Unlimited Scaling on AWS

By Tim Hansen,
Consultant Novataris
Nyhavn 43, 1051 Copenhagen K
Mobile. +45 31 43 58 61 | Office + 45 70 27 80 00

In this blog post, I will talk about my experiences building a Java application on Amazon Web Services (AWS), and will present a scheme we use to create an infinitely (well, maybe just extremely) scalable and fully managed application for processing and storing a stream of continuous data. This set-up is based on just three of the AWS services. The first being Elastic Beanstalk – a service that makes deploying of a web application super easy, and handles auto scaling like a breeze. The next is DynamoDB, AWS’ take on a NoSQL document data store – build for extreme performance over functionality. And the last is Amazon’s take on serverless computing with AWS Lambda. Before presenting the pattern for the extremely scaling application, I will first give a description of these services to highlight their advantages and present any drawbacks that you should be aware of, should you choose to create an application along similar lines.

SDK

In writing a post about how easy it is to use AWS to build a dynamic and managed application, the AWS software development kits (SDKs) deserves special mention. These SDKs are powerful and takes care of integration with all the 72 services (at the time of writing) available on AWS. This makes it possible to access data, create tables, post notifications, send emails, invoke lambda functions or even launch new applications as part of an application to name but a few of the possibilities.
These SDKs receive a remarkable amount of attention from Amazon.
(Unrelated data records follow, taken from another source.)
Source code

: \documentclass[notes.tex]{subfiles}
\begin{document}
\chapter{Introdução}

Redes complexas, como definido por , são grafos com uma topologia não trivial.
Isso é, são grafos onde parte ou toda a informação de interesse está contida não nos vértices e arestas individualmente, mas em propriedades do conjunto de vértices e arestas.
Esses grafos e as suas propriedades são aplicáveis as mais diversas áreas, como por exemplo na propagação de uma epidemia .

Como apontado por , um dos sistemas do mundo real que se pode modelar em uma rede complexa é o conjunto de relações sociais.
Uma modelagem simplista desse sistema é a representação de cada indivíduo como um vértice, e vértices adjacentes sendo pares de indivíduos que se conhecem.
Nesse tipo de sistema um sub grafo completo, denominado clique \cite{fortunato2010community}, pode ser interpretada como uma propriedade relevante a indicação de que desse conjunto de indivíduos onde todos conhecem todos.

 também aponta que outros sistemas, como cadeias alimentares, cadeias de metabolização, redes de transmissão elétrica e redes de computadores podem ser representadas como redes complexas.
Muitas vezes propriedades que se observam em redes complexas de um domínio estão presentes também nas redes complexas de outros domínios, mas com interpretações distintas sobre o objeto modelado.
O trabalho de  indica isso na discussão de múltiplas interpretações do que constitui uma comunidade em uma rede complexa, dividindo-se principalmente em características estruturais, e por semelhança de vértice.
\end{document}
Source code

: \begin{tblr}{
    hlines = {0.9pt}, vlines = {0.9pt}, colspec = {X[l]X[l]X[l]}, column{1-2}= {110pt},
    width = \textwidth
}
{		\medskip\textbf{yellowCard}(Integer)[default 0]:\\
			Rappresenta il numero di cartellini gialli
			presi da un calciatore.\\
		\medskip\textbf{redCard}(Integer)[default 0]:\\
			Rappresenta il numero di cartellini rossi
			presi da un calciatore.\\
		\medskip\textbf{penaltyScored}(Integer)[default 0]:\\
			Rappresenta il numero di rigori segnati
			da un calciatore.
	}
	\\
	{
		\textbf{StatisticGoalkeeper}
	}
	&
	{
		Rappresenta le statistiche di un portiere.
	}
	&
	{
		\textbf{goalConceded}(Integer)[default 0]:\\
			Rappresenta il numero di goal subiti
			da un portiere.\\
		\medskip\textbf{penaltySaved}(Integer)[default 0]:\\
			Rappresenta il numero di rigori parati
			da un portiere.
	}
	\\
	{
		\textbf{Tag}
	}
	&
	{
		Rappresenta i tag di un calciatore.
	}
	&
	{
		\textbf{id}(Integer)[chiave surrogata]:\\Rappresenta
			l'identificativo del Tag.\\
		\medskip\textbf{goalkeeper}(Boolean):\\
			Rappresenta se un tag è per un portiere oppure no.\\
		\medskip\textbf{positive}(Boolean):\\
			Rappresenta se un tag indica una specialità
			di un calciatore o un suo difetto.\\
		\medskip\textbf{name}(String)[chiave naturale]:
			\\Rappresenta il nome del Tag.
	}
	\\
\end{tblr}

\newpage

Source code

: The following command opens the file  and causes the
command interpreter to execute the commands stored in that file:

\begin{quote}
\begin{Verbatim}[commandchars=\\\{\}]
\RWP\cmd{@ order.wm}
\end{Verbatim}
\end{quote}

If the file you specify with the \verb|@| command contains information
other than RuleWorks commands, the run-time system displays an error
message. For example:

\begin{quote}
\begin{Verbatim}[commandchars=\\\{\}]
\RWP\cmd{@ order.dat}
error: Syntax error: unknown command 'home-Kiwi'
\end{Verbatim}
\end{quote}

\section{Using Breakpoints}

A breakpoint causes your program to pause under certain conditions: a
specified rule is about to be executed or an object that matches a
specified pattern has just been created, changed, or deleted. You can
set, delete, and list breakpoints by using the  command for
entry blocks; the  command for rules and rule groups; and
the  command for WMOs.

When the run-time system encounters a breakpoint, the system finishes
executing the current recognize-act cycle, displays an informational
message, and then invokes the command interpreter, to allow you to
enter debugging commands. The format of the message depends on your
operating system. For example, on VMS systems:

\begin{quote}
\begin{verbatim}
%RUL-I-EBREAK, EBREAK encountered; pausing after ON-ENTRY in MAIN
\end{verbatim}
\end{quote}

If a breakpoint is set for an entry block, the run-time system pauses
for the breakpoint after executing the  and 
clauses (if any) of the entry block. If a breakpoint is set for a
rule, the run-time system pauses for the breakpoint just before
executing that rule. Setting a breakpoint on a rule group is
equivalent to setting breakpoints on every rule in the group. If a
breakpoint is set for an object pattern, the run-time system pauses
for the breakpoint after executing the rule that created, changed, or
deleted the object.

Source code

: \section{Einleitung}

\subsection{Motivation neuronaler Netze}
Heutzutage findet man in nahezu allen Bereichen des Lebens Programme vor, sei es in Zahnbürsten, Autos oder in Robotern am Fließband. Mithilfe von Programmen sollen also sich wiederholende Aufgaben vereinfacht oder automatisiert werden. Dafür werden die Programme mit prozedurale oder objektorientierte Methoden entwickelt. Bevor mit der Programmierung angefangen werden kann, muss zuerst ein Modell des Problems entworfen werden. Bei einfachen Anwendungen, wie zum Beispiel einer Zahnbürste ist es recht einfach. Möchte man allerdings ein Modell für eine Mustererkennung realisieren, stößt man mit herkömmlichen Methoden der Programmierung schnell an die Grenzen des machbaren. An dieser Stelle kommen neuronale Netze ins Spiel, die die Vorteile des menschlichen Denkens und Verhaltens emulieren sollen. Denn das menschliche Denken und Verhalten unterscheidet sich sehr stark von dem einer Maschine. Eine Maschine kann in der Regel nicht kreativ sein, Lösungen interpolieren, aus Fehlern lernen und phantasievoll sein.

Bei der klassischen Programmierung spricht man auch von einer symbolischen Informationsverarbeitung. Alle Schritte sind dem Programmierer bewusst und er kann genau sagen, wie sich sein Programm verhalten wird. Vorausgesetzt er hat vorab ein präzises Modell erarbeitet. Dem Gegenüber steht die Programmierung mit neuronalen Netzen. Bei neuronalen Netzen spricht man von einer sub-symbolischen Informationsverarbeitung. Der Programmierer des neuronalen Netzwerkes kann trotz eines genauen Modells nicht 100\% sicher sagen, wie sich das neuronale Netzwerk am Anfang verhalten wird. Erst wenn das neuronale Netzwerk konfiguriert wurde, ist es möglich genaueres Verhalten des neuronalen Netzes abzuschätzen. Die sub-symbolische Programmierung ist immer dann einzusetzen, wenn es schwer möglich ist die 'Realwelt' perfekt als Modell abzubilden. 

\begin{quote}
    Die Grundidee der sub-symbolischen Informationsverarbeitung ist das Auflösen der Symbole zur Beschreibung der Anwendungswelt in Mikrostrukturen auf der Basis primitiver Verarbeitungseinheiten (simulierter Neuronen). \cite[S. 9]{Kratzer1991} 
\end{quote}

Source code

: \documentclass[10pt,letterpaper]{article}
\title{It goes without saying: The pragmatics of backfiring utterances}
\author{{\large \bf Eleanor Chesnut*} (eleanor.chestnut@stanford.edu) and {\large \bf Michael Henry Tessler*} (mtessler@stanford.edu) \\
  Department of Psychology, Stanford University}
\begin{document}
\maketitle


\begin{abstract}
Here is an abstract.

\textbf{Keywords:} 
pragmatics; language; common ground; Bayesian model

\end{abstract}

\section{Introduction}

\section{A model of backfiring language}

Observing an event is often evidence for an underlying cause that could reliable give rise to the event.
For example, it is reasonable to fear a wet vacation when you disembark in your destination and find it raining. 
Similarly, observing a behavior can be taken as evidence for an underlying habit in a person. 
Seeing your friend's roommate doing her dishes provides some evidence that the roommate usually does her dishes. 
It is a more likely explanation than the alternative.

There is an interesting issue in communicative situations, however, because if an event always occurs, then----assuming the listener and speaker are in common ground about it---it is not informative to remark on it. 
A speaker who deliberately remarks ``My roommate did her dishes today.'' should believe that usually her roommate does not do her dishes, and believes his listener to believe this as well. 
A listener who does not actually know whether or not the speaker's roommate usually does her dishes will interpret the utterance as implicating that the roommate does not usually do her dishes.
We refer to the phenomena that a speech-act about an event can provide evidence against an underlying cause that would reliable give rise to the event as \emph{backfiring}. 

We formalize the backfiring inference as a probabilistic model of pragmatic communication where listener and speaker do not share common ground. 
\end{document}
Half a year ago, there were only a handful of SDKs, including for Java, Node.js and Python, and now in the time of writing there are more than ten, including SDKs for .NET, C++, Ruby, and Go. It is not just new languages that are added to the SDK suite, but also new features and improved APIs. The Java SDK, for example receives 10-15 updates every month, to ensure it can interact with all the new features and services constantly added to AWS.

 

Elastic Beanstalk

Elastic Beanstalk combines several distinct services into one, all aimed with the specific goal of deploying and managing an application in the cloud.
Elastic Beanstalk automatically sets up an auto-scaling group of virtual instances to run the application. These instances come with an OS and everything necessary to run the application, so you just upload a war file (in the case of java – many other languages are supported), and Elastic Beanstalk takes care of the rest. The auto scaling group constantly monitors the amount of traffic and work load of each of the instances in the cluster, and this information is used to automatically start new instances when needed, and to shut instances down, when instances are no longer needed. It is this auto-scaling that is the heart in the elasticity of an Elastic Beanstalk, and it can be set to trigger on CPU utilization, network in or out, latency or number of requests among others, to scale in accordance with the specific needs of an application.
While Elastic Beanstalk might not be the sexiest of services, it does what it is supposed to do, so that you can forget about it. Between the ease of deploying new code with rolling deployment and the seamless scaling, Elastic Beanstalk has the potential to become the unsung hero of almost any internet application.

DynamoDB

DynamoDB is Amazon’s take on a NoSQL database. Just as with Elastic Beanstalk, it is super easy to set up. You don’t have to worry about servers or software – all of this is handled for you. You just give the table a name, a primary key (more on that later) and set its provisioned capacity, and you are all set. Should your needs change so that you require more or less capacity, you simply adjust the provisioned capacity, and AWS scales the servers that host your table behind the scenes without any downtime or loss of data.
Here the word provisioned capacity might seem out of place. This is because DynamoDB is a service where you pay for how much capacity you think you are going to use, and not the actual usage. This is to ensure that should you encounter a peak in the activity on one of your tables, you may have foreseen this and provisioned enough capacity in advance, so that the servers hosting it is ready for the load. But considering how much effort AWS has put into making many of their services auto-scaling, it is kind of disappointing that Dynamo is very much manual-scaling.

 

 

Primary keys, indices and table operations

Returning to what a primary key is in relation to a Dynamo table, it is, simply said, the unique identifier for each entry in your table. The interesting thing about a primary key though, is that it may consist of two values: a hash key and optionally a range key. It may seem like a superfluous alternative to just having auto-generated ids for each data entry in the table. But the primary key doesn’t just set the parameter-space of the data entries that can coexist in the table, it also defines which operations can be used to read the data from the table.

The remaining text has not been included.